Though the generic players of India, by and large, are up in arms against RDP (protection against disclosure and unfair commercial use of the test data) in India, highest number of ANDAs are being filed by the Indian companies, just next to the USA, despite a stringent DE provisions being in force there.
Moreover, inspite of very stringent IPR regulations, Generic prescriptions are quite popular in the USA. Around 62% of the total prescriptions in that country are for generic pharmaceuticals.
Thus the key apprehension that the RDP provision in the EU-FTA will delay the launch of generic pharmaceutical products in India and will go against ‘Public Interest’ seems to be unfounded to me.
Government report indicates RDP is good for India:
The Government of India appointed ‘Satwant Reddy Committee’ report (2007) also categorically recommended that RDP is good for the country and should be introduced in a calibrated way.The committee examined two industries:
- Pharmaceuticals – Agrochemicals
Meanwhile, a 3 year RDP for Agrochemicals has been accepted by the Government of India, vindicating the fact that even if section 39.3 is considered as ‘TRIPS Plus’, RDP, as such, is good for the country.
Thus the question whether Section 39.3 is ‘TRIPS Plus’ or not, does not appear to be relevant while discussing EU-FTA, after following the above sequence of events in India.
Conclusion:
The issue of RDP appears to me more a regulatory than an IPR related subject in EU-FTA negotiation process and should be treated as such. It means RDP is more related to the ‘Drugs and Cosmetics Act’ of India rather than the ‘Patent Act 2005′. The media hype that an IPR issue in the form of RDP is being taken up in the EU-FTA negotiation also seems to be misplaced.
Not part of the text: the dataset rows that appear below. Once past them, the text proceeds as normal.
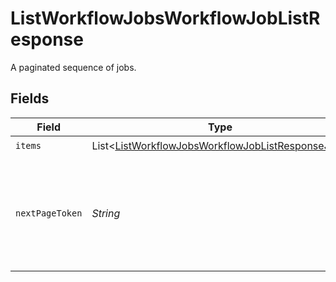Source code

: # ListWorkflowJobsWorkflowJobListResponse

A paginated sequence of jobs.


## Fields

| Field                                                                                                                     | Type                                                                                                                      | Required                                                                                                                  | Description                                                                                                               |
| ------------------------------------------------------------------------------------------------------------------------- | ------------------------------------------------------------------------------------------------------------------------- | ------------------------------------------------------------------------------------------------------------------------- | ------------------------------------------------------------------------------------------------------------------------- |
| `items`                                                                                                                   | List<[ListWorkflowJobsWorkflowJobListResponseJob](../../models/operations/ListWorkflowJobsWorkflowJobListResponseJob.md)> | :heavy_check_mark:                                                                                                        | N/A                                                                                                                       |
| `nextPageToken`                                                                                                           | *String*                                                                                                                  | :heavy_check_mark:                                                                                                        | A token to pass as a `page-token` query parameter to return the next page of results.                                     |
Let me hasten to add that I do not hold any brief directly or indirectly for or against the EU-FTA. Neither do I wish to make any general comment on the EU-FTA as such, because the agreement will deal with various other important issues of our nation’s interest involving intensive negotiations between the sovereign countries, at the government level.
However, even without going into the merits or demerits of the EU-FTA, it appears to me that the arguments put forth by a group of people against RDP related to the EU-FTA are indeed not robust enough and possibly have been prompted more by the vested interest groups rather than the ‘Public Interest’.
By: Tapan J Ray
Disclaimer: The views/opinions expressed in this article are entirely my own, written in my individual and personal capacity. I do not represent any other person or organization for this opinion.